R/dirichlet_process_beta.R
DirichletProcessBeta.RdCreate a Dirichlet process object using the mean and scale parameterisation of the Beta distribution bounded on \((0, maxY)\).
DirichletProcessBeta(y, maxY, g0Priors = c(2, 8), alphaPrior = c(2, 4), mhStep = c(1, 1), hyperPriorParameters = c(1, 0.125), verbose = TRUE, mhDraws = 250)

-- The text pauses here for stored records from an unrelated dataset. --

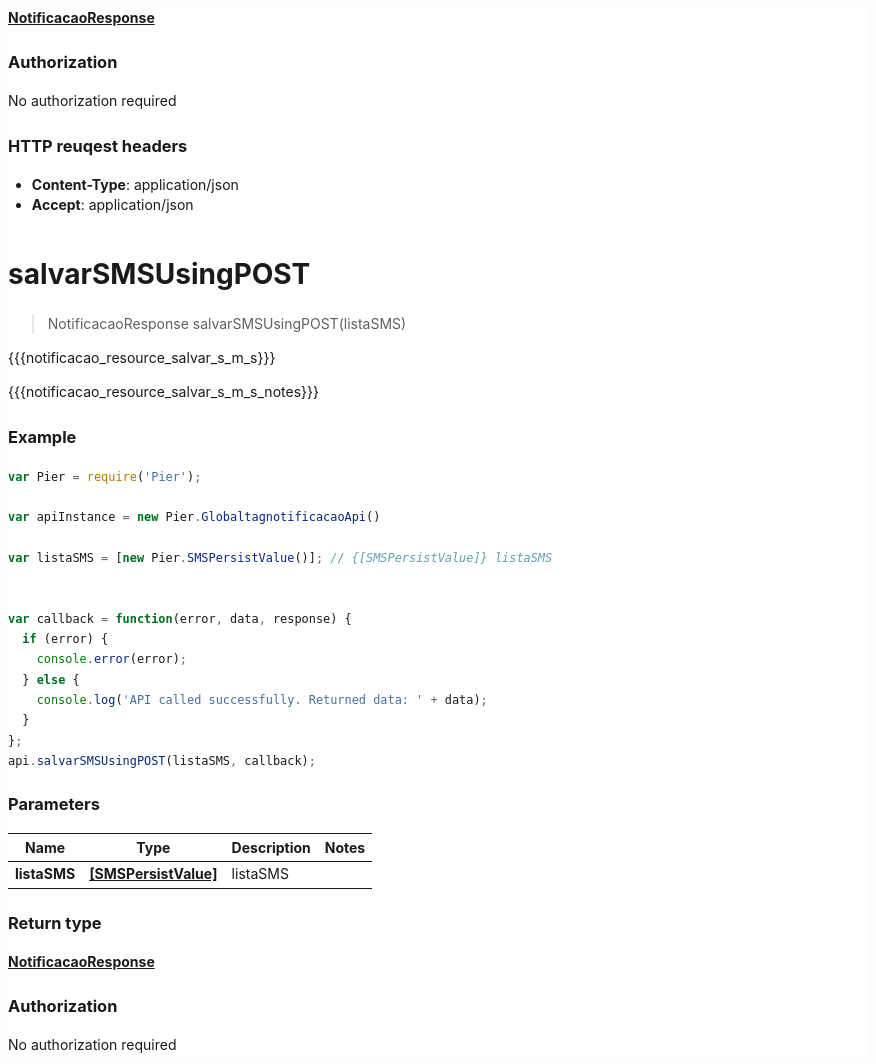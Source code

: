 [**NotificacaoResponse**](NotificacaoResponse.md)

### Authorization

No authorization required

### HTTP reuqest headers

 - **Content-Type**: application/json
 - **Accept**: application/json

<a name="salvarSMSUsingPOST"></a>
# **salvarSMSUsingPOST**
> NotificacaoResponse salvarSMSUsingPOST(listaSMS)

{{{notificacao_resource_salvar_s_m_s}}}

{{{notificacao_resource_salvar_s_m_s_notes}}}

### Example
```javascript
var Pier = require('Pier');

var apiInstance = new Pier.GlobaltagnotificacaoApi()

var listaSMS = [new Pier.SMSPersistValue()]; // {[SMSPersistValue]} listaSMS


var callback = function(error, data, response) {
  if (error) {
    console.error(error);
  } else {
    console.log('API called successfully. Returned data: ' + data);
  }
};
api.salvarSMSUsingPOST(listaSMS, callback);
```

### Parameters

Name | Type | Description  | Notes
------------- | ------------- | ------------- | -------------
 **listaSMS** | [**[SMSPersistValue]**](SMSPersistValue.md)| listaSMS | 

### Return type

[**NotificacaoResponse**](NotificacaoResponse.md)

### Authorization

No authorization required
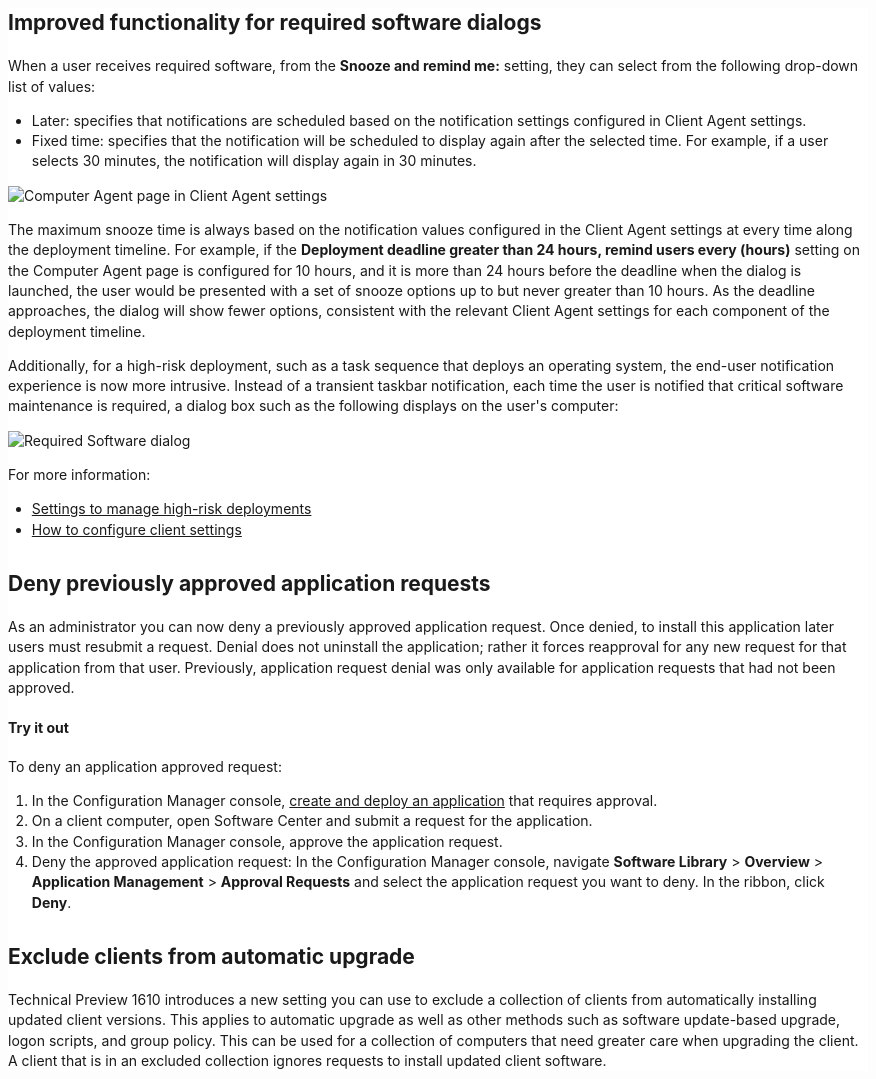 ## Improved functionality for required software dialogs
When a user receives required software, from the **Snooze and remind me:** setting, they can select from the following drop-down list of values:
- Later: specifies that notifications are scheduled based on the notification settings configured in Client Agent settings.
- Fixed time: specifies that the notification will be scheduled to display again after the selected time. For example, if a user selects 30 minutes, the notification will display again in 30 minutes.

![Computer Agent page in Client Agent settings](media/computeragentsettings.png)

The maximum snooze time is always based on the notification values configured in the Client Agent settings at every time along the deployment timeline. For example, if the **Deployment deadline greater than 24 hours, remind users every (hours)** setting on the Computer Agent page is configured for 10 hours, and it is more than 24 hours before the deadline when the dialog is launched, the user would be presented with a set of snooze options up to but never greater than 10 hours. As the deadline approaches, the dialog will show fewer options, consistent with the relevant Client Agent settings for each component of the deployment timeline.

Additionally, for a high-risk deployment, such as a task sequence that deploys an operating system, the end-user notification experience is now more intrusive. Instead of a transient taskbar notification, each time the user is notified that critical software maintenance is required, a dialog box such as the following displays on the user's computer:

![Required Software dialog](media/requiredsoftwaredialog.png)


For more information:
- [Settings to manage high-risk deployments](../servers/manage/settings-to-manage-high-risk-deployments.md)
- [How to configure client settings](../clients/deploy/configure-client-settings.md)

## Deny previously approved application requests

As an administrator you can now deny a previously approved application request. Once denied, to install this application later users must resubmit a request. Denial does not uninstall the application; rather it forces reapproval for any new request for that application from that user. Previously, application request denial was only available for application requests that had not been approved.

#### Try it out
To deny an application approved request:

1. In the Configuration Manager console, [create and deploy an application](../../apps/deploy-use/create-applications.md) that requires approval.
2. On a client computer, open Software Center and submit a request for the application.
3. In the Configuration Manager console, approve the application request.
4. Deny the approved application request: In the Configuration Manager console, navigate **Software Library** > **Overview** > **Application Management** > **Approval Requests** and select the application request you want to deny.  In the ribbon, click **Deny**.

## Exclude clients from automatic upgrade
Technical Preview 1610 introduces a new setting you can use to exclude a collection of clients from automatically installing updated client versions.  This applies to automatic upgrade as well as other methods such as software update-based upgrade, logon scripts, and group policy. This can be used for a collection of computers that need greater care when upgrading the client. A client that is in an excluded collection ignores requests to install updated client software.
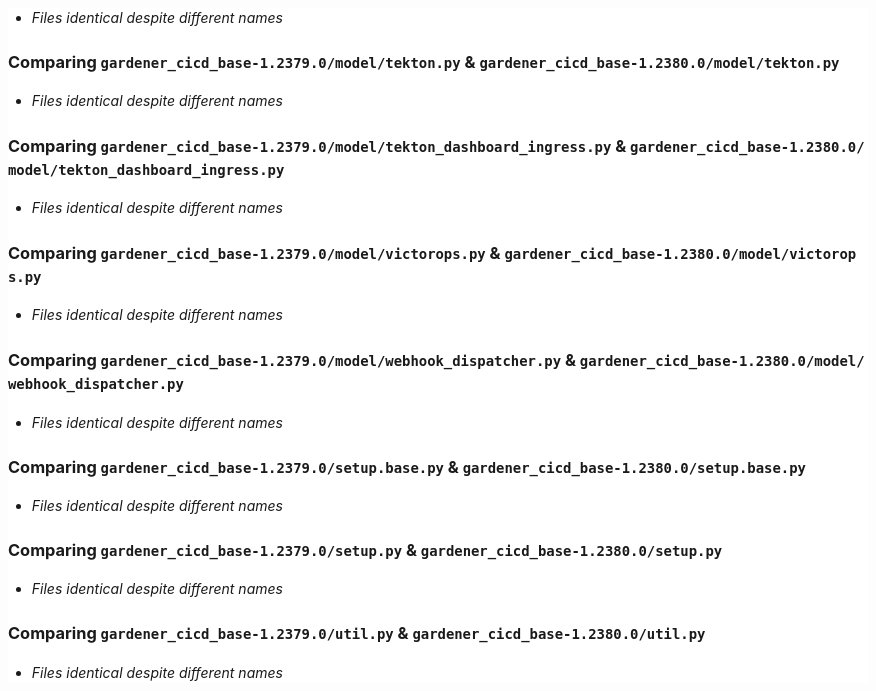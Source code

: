  * *Files identical despite different names*

### Comparing `gardener_cicd_base-1.2379.0/model/tekton.py` & `gardener_cicd_base-1.2380.0/model/tekton.py`

 * *Files identical despite different names*

### Comparing `gardener_cicd_base-1.2379.0/model/tekton_dashboard_ingress.py` & `gardener_cicd_base-1.2380.0/model/tekton_dashboard_ingress.py`

 * *Files identical despite different names*

### Comparing `gardener_cicd_base-1.2379.0/model/victorops.py` & `gardener_cicd_base-1.2380.0/model/victorops.py`

 * *Files identical despite different names*

### Comparing `gardener_cicd_base-1.2379.0/model/webhook_dispatcher.py` & `gardener_cicd_base-1.2380.0/model/webhook_dispatcher.py`

 * *Files identical despite different names*

### Comparing `gardener_cicd_base-1.2379.0/setup.base.py` & `gardener_cicd_base-1.2380.0/setup.base.py`

 * *Files identical despite different names*

### Comparing `gardener_cicd_base-1.2379.0/setup.py` & `gardener_cicd_base-1.2380.0/setup.py`

 * *Files identical despite different names*

### Comparing `gardener_cicd_base-1.2379.0/util.py` & `gardener_cicd_base-1.2380.0/util.py`

 * *Files identical despite different names*

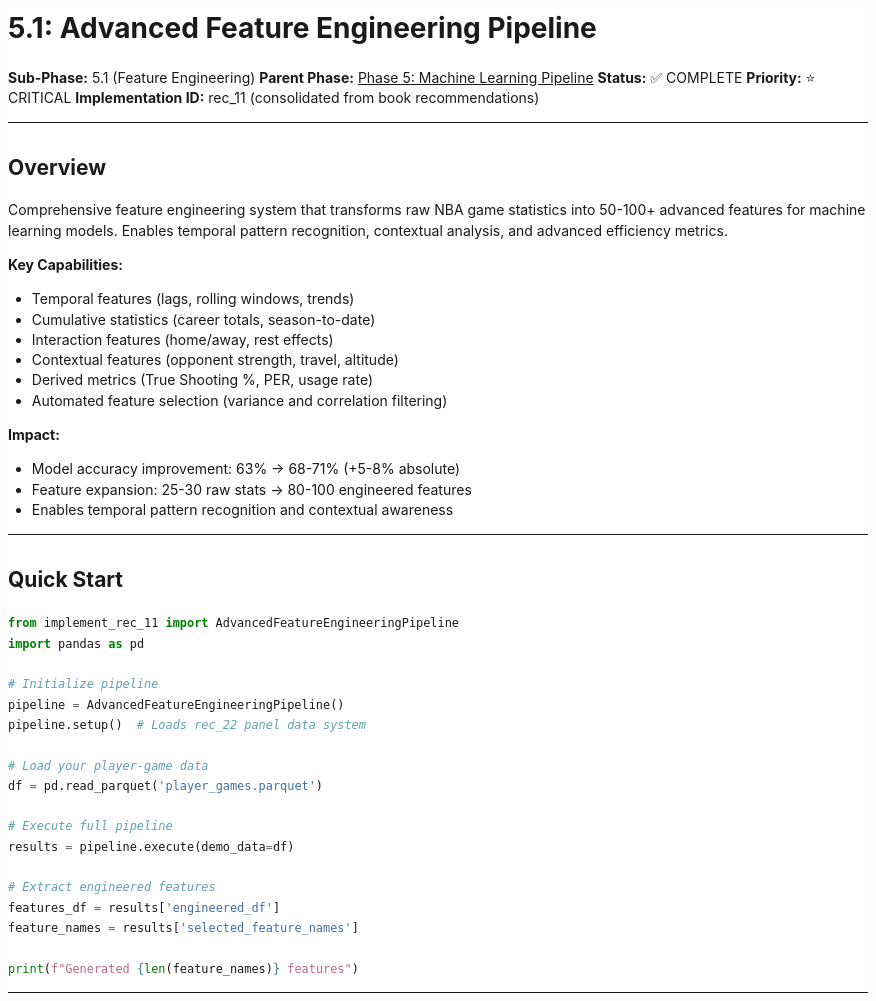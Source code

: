 # 5.1: Advanced Feature Engineering Pipeline

**Sub-Phase:** 5.1 (Feature Engineering)
**Parent Phase:** [Phase 5: Machine Learning Pipeline](../PHASE_5_INDEX.md)
**Status:** ✅ COMPLETE
**Priority:** ⭐ CRITICAL
**Implementation ID:** rec_11 (consolidated from book recommendations)

---

## Overview

Comprehensive feature engineering system that transforms raw NBA game statistics into 50-100+ advanced features for machine learning models. Enables temporal pattern recognition, contextual analysis, and advanced efficiency metrics.

**Key Capabilities:**
- Temporal features (lags, rolling windows, trends)
- Cumulative statistics (career totals, season-to-date)
- Interaction features (home/away, rest effects)
- Contextual features (opponent strength, travel, altitude)
- Derived metrics (True Shooting %, PER, usage rate)
- Automated feature selection (variance and correlation filtering)

**Impact:**
- Model accuracy improvement: 63% → 68-71% (+5-8% absolute)
- Feature expansion: 25-30 raw stats → 80-100 engineered features
- Enables temporal pattern recognition and contextual awareness

---

## Quick Start

```python
from implement_rec_11 import AdvancedFeatureEngineeringPipeline
import pandas as pd

# Initialize pipeline
pipeline = AdvancedFeatureEngineeringPipeline()
pipeline.setup()  # Loads rec_22 panel data system

# Load your player-game data
df = pd.read_parquet('player_games.parquet')

# Execute full pipeline
results = pipeline.execute(demo_data=df)

# Extract engineered features
features_df = results['engineered_df']
feature_names = results['selected_feature_names']

print(f"Generated {len(feature_names)} features")
```

---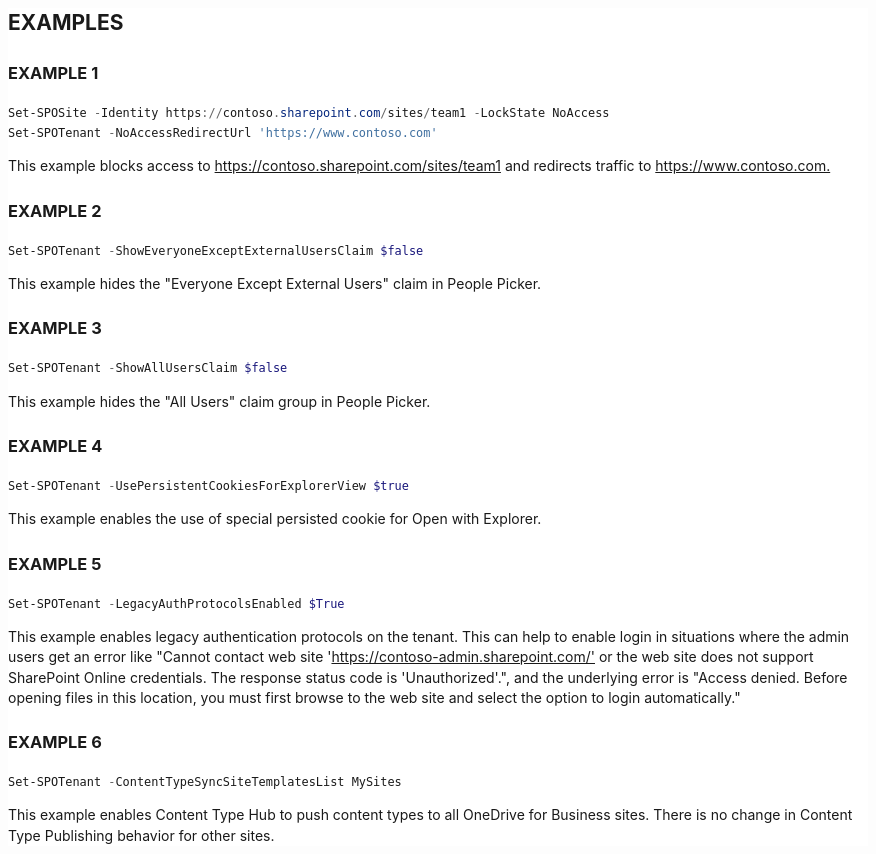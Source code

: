 ## EXAMPLES

### EXAMPLE 1

```powershell
Set-SPOSite -Identity https://contoso.sharepoint.com/sites/team1 -LockState NoAccess
Set-SPOTenant -NoAccessRedirectUrl 'https://www.contoso.com'
```

This example blocks access to <https://contoso.sharepoint.com/sites/team1> and redirects traffic to <https://www.contoso.com.>

### EXAMPLE 2

```powershell
Set-SPOTenant -ShowEveryoneExceptExternalUsersClaim $false
```

This example hides the "Everyone Except External Users" claim in People Picker.

### EXAMPLE 3

```powershell
Set-SPOTenant -ShowAllUsersClaim $false
```

This example hides the "All Users" claim group in People Picker.

### EXAMPLE 4

```powershell
Set-SPOTenant -UsePersistentCookiesForExplorerView $true
```

This example enables the use of special persisted cookie for Open with Explorer.

### EXAMPLE 5

```powershell
Set-SPOTenant -LegacyAuthProtocolsEnabled $True
```

This example enables legacy authentication protocols on the tenant. This can help to enable login in situations where the admin users get an error like "Cannot contact web site '<https://contoso-admin.sharepoint.com/'> or the web site does not support SharePoint Online credentials. The response status code is 'Unauthorized'.", and the underlying error is "Access denied. Before opening files in this location, you must first browse to the web site and select the option to login automatically."

### EXAMPLE 6

```powershell
Set-SPOTenant -ContentTypeSyncSiteTemplatesList MySites
```

This example enables Content Type Hub to push content types to all OneDrive for Business sites. There is no change in Content Type Publishing behavior for other sites.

| y | Data for which to be modelled. |
|---|---|
| maxY | End point of the data |
| g0Priors | Prior parameters of the base measure \((\alpha _0, \beta _0)\). |
| alphaPrior | Prior parameters for the concentration parameter. See also |
| mhStep | Step size for Metropolis Hastings sampling algorithm. |
| hyperPriorParameters | Hyper-prior parameters for the prior distributions of the base measure parameters \((a, b)\). |
| verbose | Logical, control the level of on screen output. |
| mhDraws | Number of Metropolis-Hastings samples to perform for each cluster update. |
Dirichlet process object
\(G_0 (\mu , \nu | maxY, \alpha _0 , \beta _0) = U(\mu | 0, maxY) \mathrm{Inv-Gamma} (\nu | \alpha _0, \beta _0)\).
The parameter \(\beta _0\) also has a prior distribution \(\beta _0 \sim \mathrm{Gamma} (a, b)\) if the user selects Fit(...,updatePrior=TRUE).